Je suis chez AdSense depuis août 2011, j’en ai essayé beaucoup d’autres en parallèle. Mais c’est bien le plus simple et le plus stable niveau rémunération à mon avis.

AdSense propose vraiment des tas de fonctionnalités, c’est vraiment chouette. Autant sur le choix précis des annonces diffusées, les thèmes, les dimensions, les différents automatisme en tous genres…

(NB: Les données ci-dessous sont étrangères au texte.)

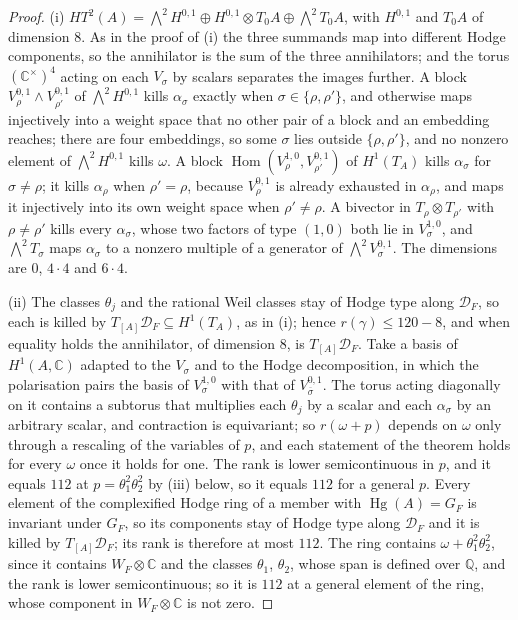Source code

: \documentclass[11pt,reqno]{amsart}
\theoremstyle{plain}
\theoremstyle{definition}
\theoremstyle{remark}
\newcommand{\QQ}{\mathbb{Q}}
\newcommand{\CC}{\mathbb{C}}
\newcommand{\cD}{\mathcal{D}}
\DeclareMathOperator{\Hom}{Hom}
\DeclareMathOperator{\Hg}{Hg}
\newcommand{\bbar}[1]{\overline{#1}}
\begin{document}
\begin{proof}
(i) $HT^{2}(A)=\bigwedge^{2}H^{0,1}\oplus H^{0,1}\otimes T_{0}A\oplus
\bigwedge^{2}T_{0}A$, with $H^{0,1}$ and $T_{0}A$ of dimension $8$. As in the
proof of (i) the three summands map into different Hodge
components, so the annihilator is the sum of the three annihilators; and the
torus $(\CC^{\times})^{4}$ acting on each $V_{\sigma}$ by scalars separates the
images further. A block $V_{\rho}^{0,1}\wedge V_{\rho'}^{0,1}$ of
$\bigwedge^{2}H^{0,1}$ kills $\alpha_{\sigma}$ exactly when
$\sigma\in\{\rho,\rho'\}$, and otherwise maps injectively into a weight space
that no other pair of a block and an embedding reaches; there are four
embeddings, so some $\sigma$ lies outside $\{\rho,\rho'\}$, and no nonzero
element of $\bigwedge^{2}H^{0,1}$ kills $\omega$. A block
$\Hom(V_{\rho}^{1,0},V_{\rho'}^{0,1})$ of $H^{1}(T_{A})$ kills $\alpha_{\sigma}$
for $\sigma\ne\rho$; it kills $\alpha_{\rho}$ when $\rho'=\rho$, because
$V_{\rho}^{0,1}$ is already exhausted in $\alpha_{\rho}$, and maps it
injectively into its own weight space when $\rho'\ne\rho$. A bivector in
$T_{\rho}\otimes T_{\rho'}$ with $\rho\ne\rho'$ kills every $\alpha_{\sigma}$,
whose two factors of type $(1,0)$ both lie in $V_{\sigma}^{1,0}$, and
$\bigwedge^{2}T_{\sigma}$ maps $\alpha_{\sigma}$ to a nonzero multiple of a
generator of $\bigwedge^{2}V_{\sigma}^{0,1}$. The dimensions are $0$,
$4\cdot4$ and $6\cdot4$.

(ii) The classes $\theta_{j}$ and the rational Weil classes stay of Hodge type
along $\cD_{F}$, so each is killed by $T_{[A]}\cD_{F}\subseteq H^{1}(T_{A})$, as
in (i); hence $r(\gamma)\le120-8$, and when equality
holds the annihilator, of dimension $8$, is $T_{[A]}\cD_{F}$. Take a basis of
$H^{1}(A,\CC)$ adapted to the $V_{\sigma}$ and to the Hodge decomposition, in
which the polarisation pairs the basis of $V_{\sigma}^{1,0}$ with that of
$V_{\bbar\sigma}^{0,1}$. The torus acting diagonally on it contains a subtorus
that multiplies each $\theta_{j}$ by a scalar and each $\alpha_{\sigma}$ by an
arbitrary scalar, and contraction is equivariant; so $r(\omega+p)$ depends on
$\omega$ only through a rescaling of the variables of $p$, and each statement
of the theorem holds for every $\omega$ once it holds for one. The rank is
lower semicontinuous in $p$, and it equals $112$ at
$p=\theta_{1}^{2}\theta_{2}^{2}$ by (iii) below, so it
equals $112$ for a general $p$. Every element of the complexified Hodge ring
of a member with $\Hg(A)=G_{F}$ is invariant under $G_{F}$, so its components
stay of Hodge type along $\cD_{F}$ and it is killed by $T_{[A]}\cD_{F}$; its
rank is therefore at most $112$. The ring contains $\omega+\theta_{1}^{2}
\theta_{2}^{2}$, since it contains $W_{F}\otimes\CC$ and the classes
$\theta_{1}$, $\theta_{2}$, whose span is defined over $\QQ$, and the rank
is lower semicontinuous; so it is $112$ at a general element of the ring, whose
component in $W_{F}\otimes\CC$ is not zero.


\end{proof}
\end{document}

Mais il faut savoir une chose : Chez moi, mon RPM est resté à 0,40 € pendant de nombreuses années. C’est à dire qu’il faut 1 000 publicités vues pour gagner 0,40 € ! Ce n’est pas grand chose… Sur mon site LaSonotheque.org ou j’atteins 1 500 visiteurs par jour, avec 6 pages vues par visiteurs, je peux m’attendre à 110 € de rémunération par mois ! Pas trop mal, même si c’est bien en dessous des investissements liés au temps, au transport, au matériel, au développement, etc.

Depuis quelques mois, et parce que mes sites sont de plus en plus performants et visités (4 à 5000 visiteurs par mois sur 2 sites), le RPM est passé à 1,70 € en moyenne. Les revenus commence à être confortables. Je vais pouvoir investir un peu.

Google propose un moyen de limiter le nombre d’affichage de pub sans pour autant diminuer les revenus. J’ai donc mis cette balance à 55 % en faveur de Google. J’ai donc choisi une autre régie publicitaire, TheMonetizer, pour remplir les 45% restant.